Again, this past week I found nothing in my regular sources to write about. Not only have the questions of what to do with immigrants who came as children and whether or not to build a wall taken over our newspapers and television talk shows. They have also aroused in us powerless citizens the question of “why can’t our powerful and experienced leaders get along?”

Far too many politicians and ordinary citizens have forgotten that the purpose of American education is as much to support a democratic society, as it is to make students “college and career ready.” They have also forgotten that the proof of the pudding is not how well our students’ test scores compare with those of other countries but the proportion of American citizens who are leading intelligent, productive, and caring lives.

Ideally, civic learning begins and continues for children at home, mostly by watching, listening, and imitating what good parents do.

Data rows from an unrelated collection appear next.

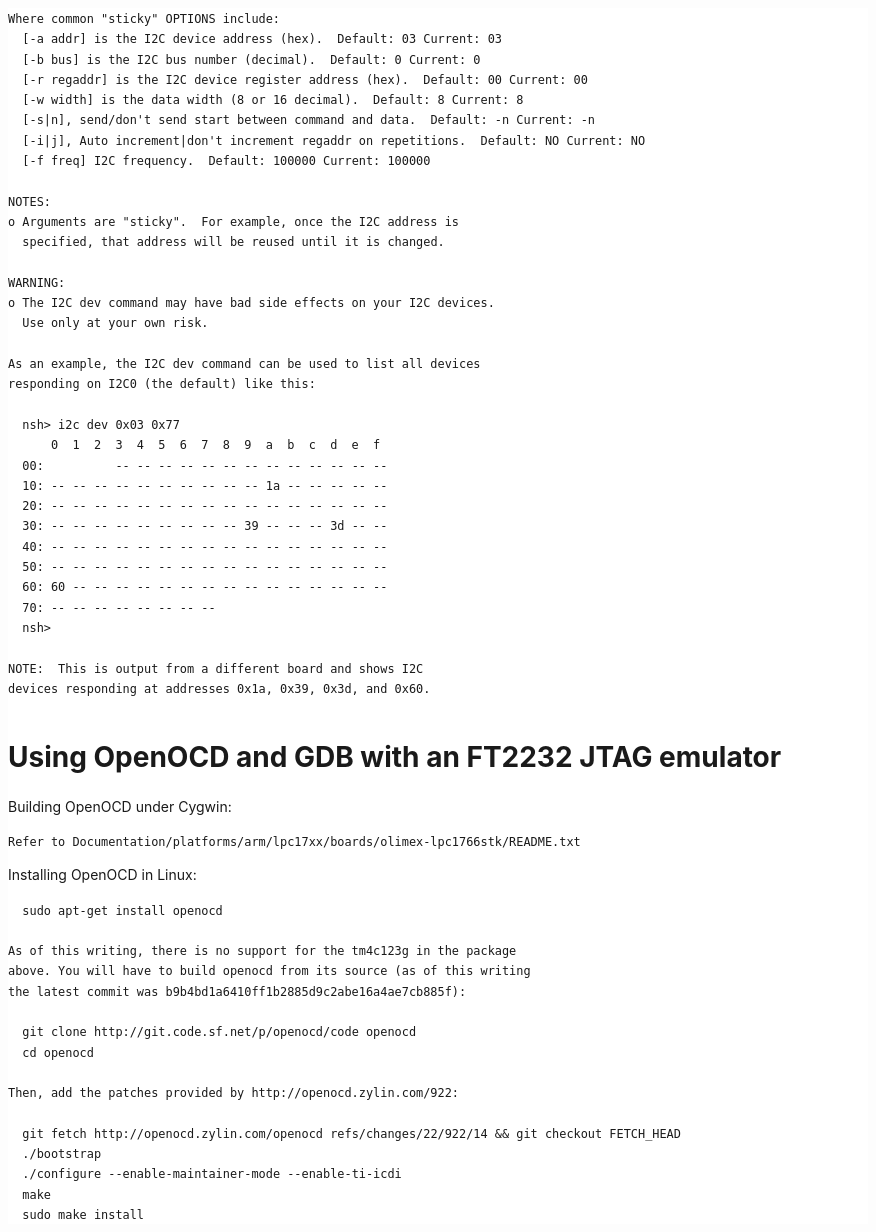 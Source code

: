     Where common "sticky" OPTIONS include:
      [-a addr] is the I2C device address (hex).  Default: 03 Current: 03
      [-b bus] is the I2C bus number (decimal).  Default: 0 Current: 0
      [-r regaddr] is the I2C device register address (hex).  Default: 00 Current: 00
      [-w width] is the data width (8 or 16 decimal).  Default: 8 Current: 8
      [-s|n], send/don't send start between command and data.  Default: -n Current: -n
      [-i|j], Auto increment|don't increment regaddr on repetitions.  Default: NO Current: NO
      [-f freq] I2C frequency.  Default: 100000 Current: 100000

    NOTES:
    o Arguments are "sticky".  For example, once the I2C address is
      specified, that address will be reused until it is changed.

    WARNING:
    o The I2C dev command may have bad side effects on your I2C devices.
      Use only at your own risk.

    As an example, the I2C dev command can be used to list all devices
    responding on I2C0 (the default) like this:

      nsh> i2c dev 0x03 0x77
          0  1  2  3  4  5  6  7  8  9  a  b  c  d  e  f
      00:          -- -- -- -- -- -- -- -- -- -- -- -- --
      10: -- -- -- -- -- -- -- -- -- -- 1a -- -- -- -- --
      20: -- -- -- -- -- -- -- -- -- -- -- -- -- -- -- --
      30: -- -- -- -- -- -- -- -- -- 39 -- -- -- 3d -- --
      40: -- -- -- -- -- -- -- -- -- -- -- -- -- -- -- --
      50: -- -- -- -- -- -- -- -- -- -- -- -- -- -- -- --
      60: 60 -- -- -- -- -- -- -- -- -- -- -- -- -- -- --
      70: -- -- -- -- -- -- -- --
      nsh>

    NOTE:  This is output from a different board and shows I2C
    devices responding at addresses 0x1a, 0x39, 0x3d, and 0x60.

Using OpenOCD and GDB with an FT2232 JTAG emulator
==================================================

Building OpenOCD under Cygwin:

    Refer to Documentation/platforms/arm/lpc17xx/boards/olimex-lpc1766stk/README.txt

Installing OpenOCD in Linux:

      sudo apt-get install openocd

    As of this writing, there is no support for the tm4c123g in the package
    above. You will have to build openocd from its source (as of this writing
    the latest commit was b9b4bd1a6410ff1b2885d9c2abe16a4ae7cb885f):

      git clone http://git.code.sf.net/p/openocd/code openocd
      cd openocd

    Then, add the patches provided by http://openocd.zylin.com/922:

      git fetch http://openocd.zylin.com/openocd refs/changes/22/922/14 && git checkout FETCH_HEAD
      ./bootstrap
      ./configure --enable-maintainer-mode --enable-ti-icdi
      make
      sudo make install
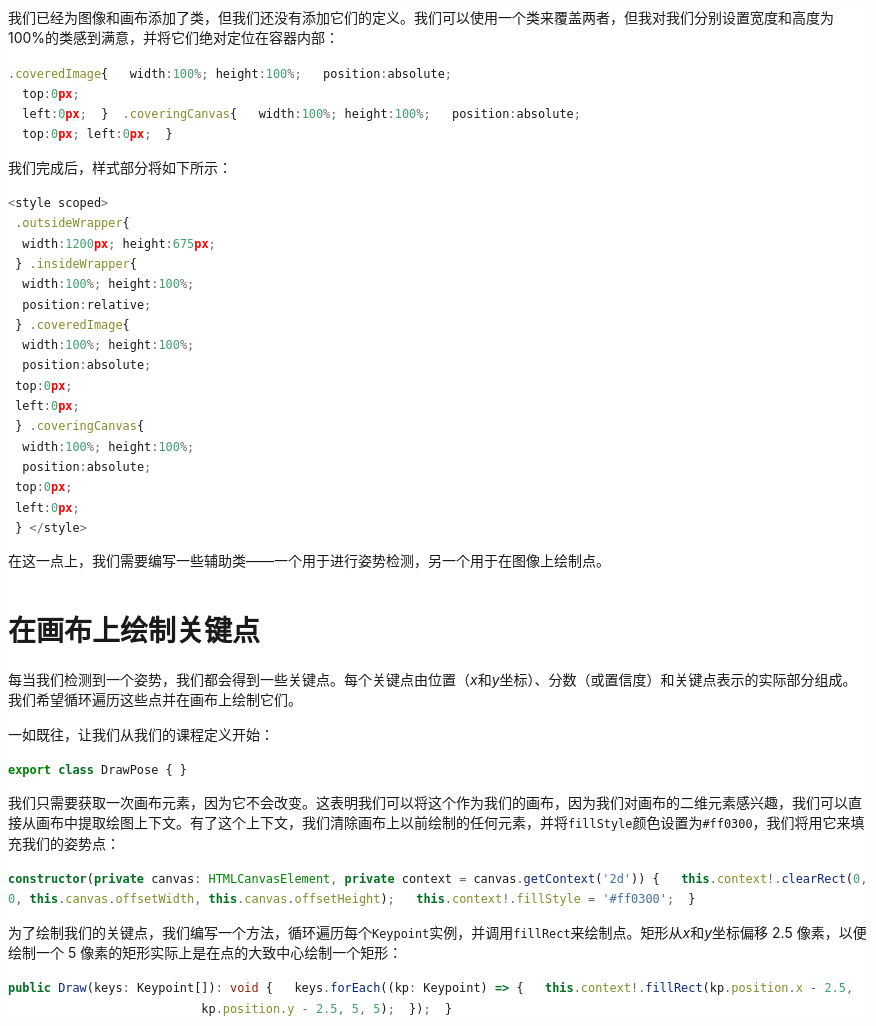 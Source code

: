 我们已经为图像和画布添加了类，但我们还没有添加它们的定义。我们可以使用一个类来覆盖两者，但我对我们分别设置宽度和高度为 100%的类感到满意，并将它们绝对定位在容器内部：

```ts
.coveredImage{   width:100%; height:100%;   position:absolute; 
  top:0px; 
  left:0px;  }  .coveringCanvas{   width:100%; height:100%;   position:absolute; 
  top:0px; left:0px;  }
```

我们完成后，样式部分将如下所示：

```ts
<style scoped>
 .outsideWrapper{
  width:1200px; height:675px;
 } .insideWrapper{
  width:100%; height:100%;
  position:relative;
 } .coveredImage{
  width:100%; height:100%;
  position:absolute; 
 top:0px; 
 left:0px;
 } .coveringCanvas{
  width:100%; height:100%;
  position:absolute; 
 top:0px; 
 left:0px;
 } </style> 
```

在这一点上，我们需要编写一些辅助类——一个用于进行姿势检测，另一个用于在图像上绘制点。

# 在画布上绘制关键点

每当我们检测到一个姿势，我们都会得到一些关键点。每个关键点由位置（*x*和*y*坐标）、分数（或置信度）和关键点表示的实际部分组成。我们希望循环遍历这些点并在画布上绘制它们。

一如既往，让我们从我们的课程定义开始：

```ts
export class DrawPose { }
```

我们只需要获取一次画布元素，因为它不会改变。这表明我们可以将这个作为我们的画布，因为我们对画布的二维元素感兴趣，我们可以直接从画布中提取绘图上下文。有了这个上下文，我们清除画布上以前绘制的任何元素，并将`fillStyle`颜色设置为`#ff0300`，我们将用它来填充我们的姿势点：

```ts
constructor(private canvas: HTMLCanvasElement, private context = canvas.getContext('2d')) {   this.context!.clearRect(0, 0, this.canvas.offsetWidth, this.canvas.offsetHeight);   this.context!.fillStyle = '#ff0300';  }
```

为了绘制我们的关键点，我们编写一个方法，循环遍历每个`Keypoint`实例，并调用`fillRect`来绘制点。矩形从*x*和*y*坐标偏移 2.5 像素，以便绘制一个 5 像素的矩形实际上是在点的大致中心绘制一个矩形：

```ts
public Draw(keys: Keypoint[]): void {   keys.forEach((kp: Keypoint) => {   this.context!.fillRect(kp.position.x - 2.5, 
                           kp.position.y - 2.5, 5, 5);  });  }
```
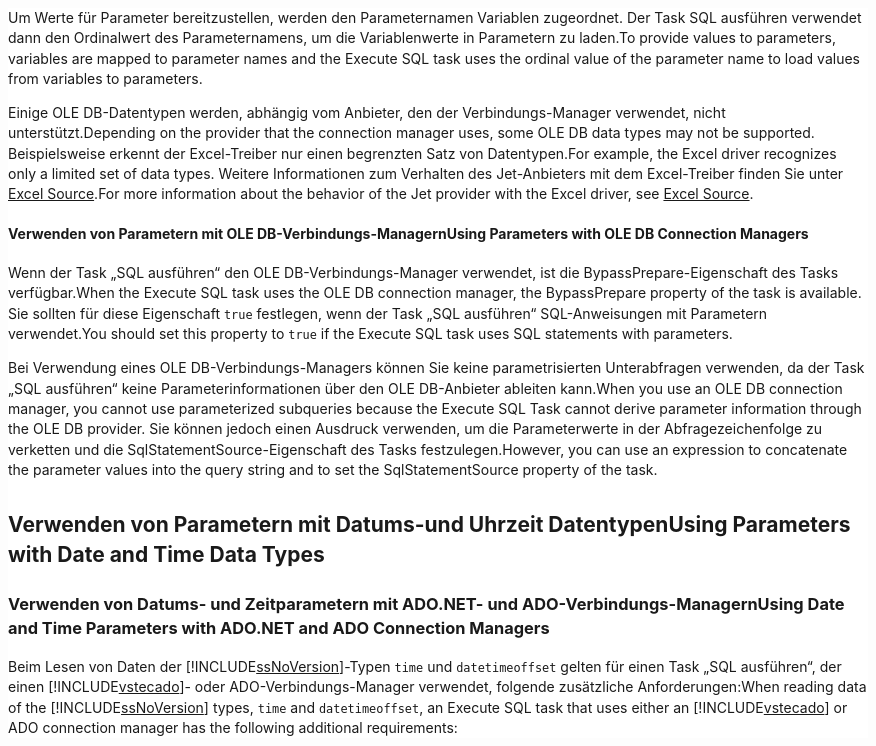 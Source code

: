  <span data-ttu-id="73b1d-157">Um Werte für Parameter bereitzustellen, werden den Parameternamen Variablen zugeordnet. Der Task SQL ausführen verwendet dann den Ordinalwert des Parameternamens, um die Variablenwerte in Parametern zu laden.</span><span class="sxs-lookup"><span data-stu-id="73b1d-157">To provide values to parameters, variables are mapped to parameter names and the Execute SQL task uses the ordinal value of the parameter name to load values from variables to parameters.</span></span>  
  
 <span data-ttu-id="73b1d-158">Einige OLE DB-Datentypen werden, abhängig vom Anbieter, den der Verbindungs-Manager verwendet, nicht unterstützt.</span><span class="sxs-lookup"><span data-stu-id="73b1d-158">Depending on the provider that the connection manager uses, some OLE DB data types may not be supported.</span></span> <span data-ttu-id="73b1d-159">Beispielsweise erkennt der Excel-Treiber nur einen begrenzten Satz von Datentypen.</span><span class="sxs-lookup"><span data-stu-id="73b1d-159">For example, the Excel driver recognizes only a limited set of data types.</span></span> <span data-ttu-id="73b1d-160">Weitere Informationen zum Verhalten des Jet-Anbieters mit dem Excel-Treiber finden Sie unter [Excel Source](data-flow/excel-source.md).</span><span class="sxs-lookup"><span data-stu-id="73b1d-160">For more information about the behavior of the Jet provider with the Excel driver, see [Excel Source](data-flow/excel-source.md).</span></span>  
  
#### <a name="using-parameters-with-ole-db-connection-managers"></a><span data-ttu-id="73b1d-161">Verwenden von Parametern mit OLE DB-Verbindungs-Managern</span><span class="sxs-lookup"><span data-stu-id="73b1d-161">Using Parameters with OLE DB Connection Managers</span></span>  
 <span data-ttu-id="73b1d-162">Wenn der Task „SQL ausführen“ den OLE DB-Verbindungs-Manager verwendet, ist die BypassPrepare-Eigenschaft des Tasks verfügbar.</span><span class="sxs-lookup"><span data-stu-id="73b1d-162">When the Execute SQL task uses the OLE DB connection manager, the BypassPrepare property of the task is available.</span></span> <span data-ttu-id="73b1d-163">Sie sollten für diese Eigenschaft `true` festlegen, wenn der Task „SQL ausführen“ SQL-Anweisungen mit Parametern verwendet.</span><span class="sxs-lookup"><span data-stu-id="73b1d-163">You should set this property to `true` if the Execute SQL task uses SQL statements with parameters.</span></span>  
  
 <span data-ttu-id="73b1d-164">Bei Verwendung eines OLE DB-Verbindungs-Managers können Sie keine parametrisierten Unterabfragen verwenden, da der Task „SQL ausführen“ keine Parameterinformationen über den OLE DB-Anbieter ableiten kann.</span><span class="sxs-lookup"><span data-stu-id="73b1d-164">When you use an OLE DB connection manager, you cannot use parameterized subqueries because the Execute SQL Task cannot derive parameter information through the OLE DB provider.</span></span> <span data-ttu-id="73b1d-165">Sie können jedoch einen Ausdruck verwenden, um die Parameterwerte in der Abfragezeichenfolge zu verketten und die SqlStatementSource-Eigenschaft des Tasks festzulegen.</span><span class="sxs-lookup"><span data-stu-id="73b1d-165">However, you can use an expression to concatenate the parameter values into the query string and to set the SqlStatementSource property of the task.</span></span>  
  
##  <a name="using-parameters-with-date-and-time-data-types"></a><a name="Date_and_time_data_types"></a><span data-ttu-id="73b1d-166">Verwenden von Parametern mit Datums-und Uhrzeit Datentypen</span><span class="sxs-lookup"><span data-stu-id="73b1d-166">Using Parameters with Date and Time Data Types</span></span>  
  
### <a name="using-date-and-time-parameters-with-adonet-and-ado-connection-managers"></a><span data-ttu-id="73b1d-167">Verwenden von Datums- und Zeitparametern mit ADO.NET- und ADO-Verbindungs-Managern</span><span class="sxs-lookup"><span data-stu-id="73b1d-167">Using Date and Time Parameters with ADO.NET and ADO Connection Managers</span></span>  
 <span data-ttu-id="73b1d-168">Beim Lesen von Daten der [!INCLUDE[ssNoVersion](../includes/ssnoversion-md.md)]-Typen `time` und `datetimeoffset` gelten für einen Task „SQL ausführen“, der einen [!INCLUDE[vstecado](../includes/vstecado-md.md)]- oder ADO-Verbindungs-Manager verwendet, folgende zusätzliche Anforderungen:</span><span class="sxs-lookup"><span data-stu-id="73b1d-168">When reading data of the [!INCLUDE[ssNoVersion](../includes/ssnoversion-md.md)] types, `time` and `datetimeoffset`, an Execute SQL task that uses either an [!INCLUDE[vstecado](../includes/vstecado-md.md)] or ADO connection manager has the following additional requirements:</span></span>  
   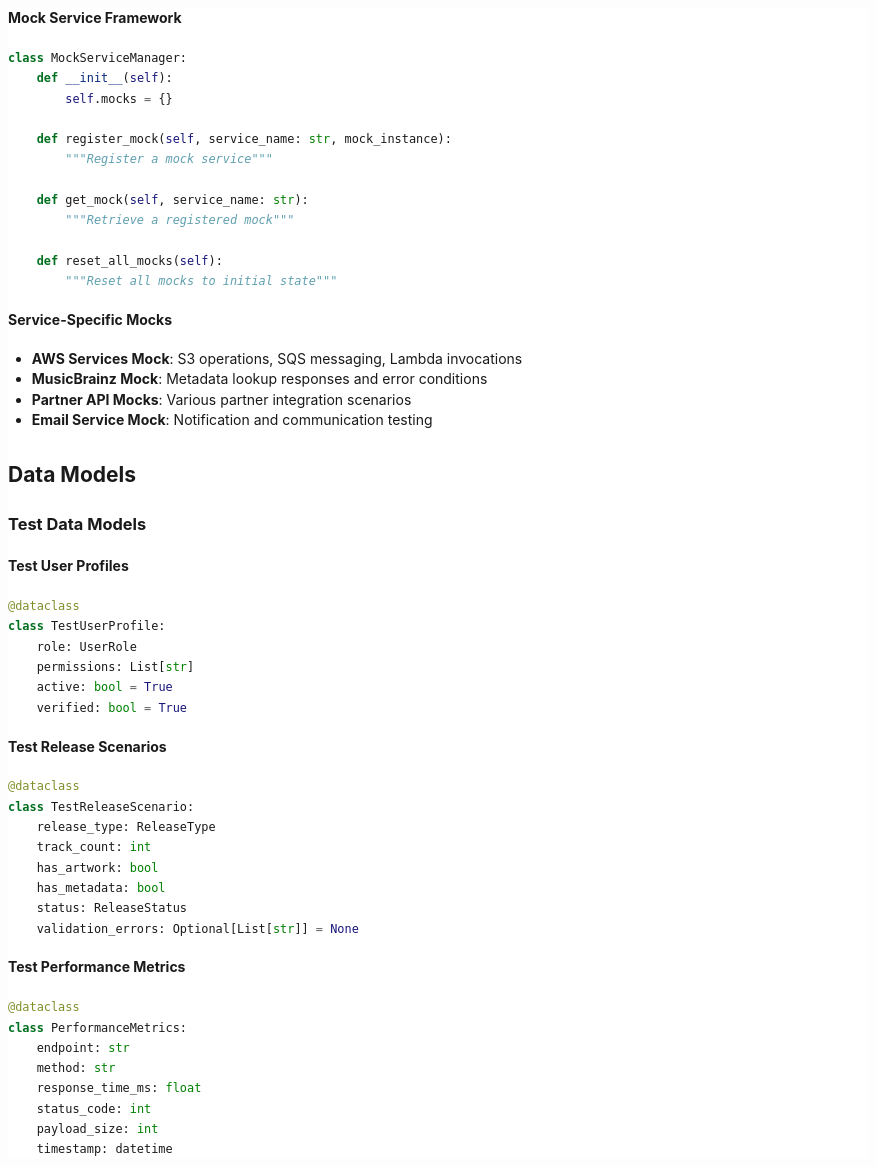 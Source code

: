 #### Mock Service Framework
```python
class MockServiceManager:
    def __init__(self):
        self.mocks = {}
    
    def register_mock(self, service_name: str, mock_instance):
        """Register a mock service"""
    
    def get_mock(self, service_name: str):
        """Retrieve a registered mock"""
    
    def reset_all_mocks(self):
        """Reset all mocks to initial state"""
```

#### Service-Specific Mocks
- **AWS Services Mock**: S3 operations, SQS messaging, Lambda invocations
- **MusicBrainz Mock**: Metadata lookup responses and error conditions
- **Partner API Mocks**: Various partner integration scenarios
- **Email Service Mock**: Notification and communication testing

## Data Models

### Test Data Models

#### Test User Profiles
```python
@dataclass
class TestUserProfile:
    role: UserRole
    permissions: List[str]
    active: bool = True
    verified: bool = True
```

#### Test Release Scenarios
```python
@dataclass
class TestReleaseScenario:
    release_type: ReleaseType
    track_count: int
    has_artwork: bool
    has_metadata: bool
    status: ReleaseStatus
    validation_errors: Optional[List[str]] = None
```

#### Test Performance Metrics
```python
@dataclass
class PerformanceMetrics:
    endpoint: str
    method: str
    response_time_ms: float
    status_code: int
    payload_size: int
    timestamp: datetime
```
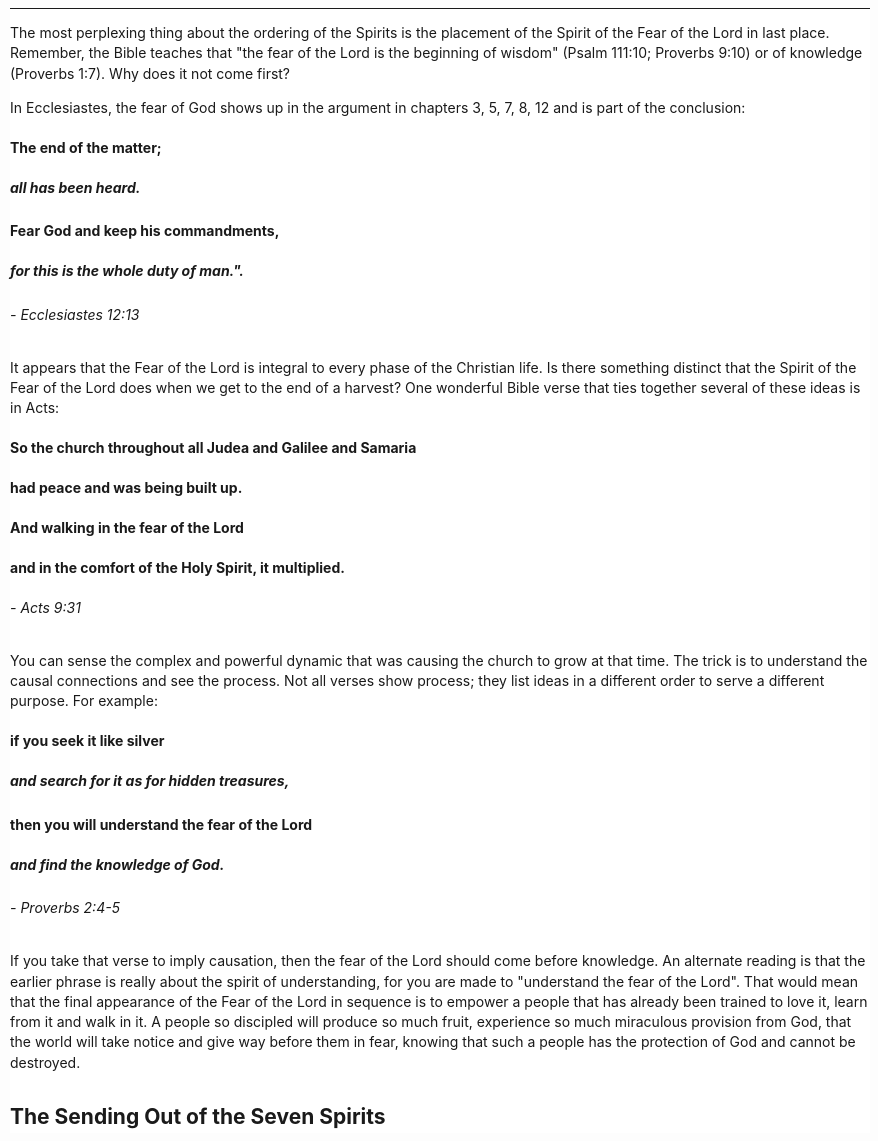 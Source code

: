 <hr/>

The most perplexing thing about the ordering of the Spirits is the placement of the Spirit of the Fear of the Lord
in last place. Remember, the Bible teaches that "the fear of the Lord is the beginning of wisdom" 
(Psalm 111:10; Proverbs 9:10) or of knowledge (Proverbs 1:7). Why does it not come first?

In Ecclesiastes, the fear of God shows up in the argument in chapters 3, 5, 7, 8, 12 
and is part of the conclusion:

#### The end of the matter; 
##### all has been heard. 
#### **Fear God** and keep his commandments, 
##### for this is the whole duty of man.".
###### - Ecclesiastes 12:13

It appears that the Fear of the Lord is integral to every phase of the Christian life.
Is there something distinct that the Spirit of the Fear of the Lord does when 
we get to the end of a harvest?  One wonderful Bible verse that ties together several 
of these ideas is in Acts:

#### So the church throughout all Judea and Galilee and Samaria 
#### had **peace** and was being **built up**. 
#### And walking in the **fear of the Lord**
#### and in the **comfort of the Holy Spirit**, it **multiplied**.
###### - Acts 9:31

You can sense the complex and powerful dynamic that was causing the church to grow at that time.
The trick is to understand the causal connections and see the process. Not all verses show process; 
they list ideas in a different order to serve a different purpose. For example:

#### if you seek it like silver
##### and search for it as for hidden treasures,
#### then you will understand the fear of the Lord
##### and find the knowledge of God.
###### - Proverbs 2:4-5

If you take that verse to imply causation, then the fear of the Lord should come before knowledge. 
An alternate reading is that the earlier phrase is really about the spirit of understanding,
for you are made to "understand the fear of the Lord". That would mean that the final appearance 
of the Fear of the Lord in sequence is to empower a people that has already been trained to love it, 
learn from it and walk in it. A people so discipled will produce so much fruit, experience so much
miraculous provision from God, that the world will take notice and give way before them in fear,
knowing that such a people has the protection of God and cannot be destroyed.

## The Sending Out of the Seven Spirits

But not all homes are wise and harmonious, and even the best ones cannot offer the full range of experiences that civic maturity requires.

Traditionally, schools were expected to reinforce civic actions as children grew older, such as developing friendships with students of different backgrounds and taking responsibility for their own behavior. But now the pressure to raise test scores and increase graduation rates has forced most schools to abandon those responsibilities. In enacting harsh discipline policies and expecting academic achievement beyond what is normal, the demands for better test scores have all but wiped out the opportunities for teachers to teach and students to learn the basics of good citizenship. In addition, schools have been forced to reduce or eliminate recesses, and cut back on classes such as art, music, and physical education, where students are most likely to interact positively.

Although teachers do not have the power to change the school curricula or the emphasis on testing, they can eliminate some of the harsh practices that have come with them.  Teachers may still set up processes in the classroom that allow students to have power and work together, such as selecting books to read, planning projects, and developing classroom rules. When students feel that “this is our classroom” rather than the teacher’s personal domain, they will learn how to be responsible citizens in their own school community.

At the school-wide level it is up to administrators to establish policies that respect students’ rights and personal dignity, even when they have broken the rules. One common practice should be giving students a fair hearing before setting any punishment. That means a private meeting with the adults involved after everyone’s temper has cooled. In really serious matters, a hearing before a committee made up of the principal, a few teachers, and one or two community members is the best choice. As for consequences, schools should reconsider suspensions and expulsions for minor offenses by older students and any errors  by young children.

The next step in civic education is having students share decision making with adults in ways that are age-appropriate.  For instance, elementary grade students can work with teachers to choose new playground games and set the rules of participation, while high school students should serve on groups that make decisions about what is best for them, such as curriculum committees and even the local School Board.

In their free time students of all ages should be encouraged to join with adults on local projects such as planting a community garden, adopting a road, or building a playground in a neighborhood that has none.

Once more, I remind you that giving all this attention to student citizenship is not an unreasonable expectation. Until high stakes testing took over our schools, demanding that every school day and every bit of student and teacher effort be dedicated to raising test scores, public support for character building in schools was common. But now, the legislators concerned about school “accountability” have no interest in how students treat each other or how schools treat their students.

Concern for the growth of responsibility and humanity in our children should never be out of style.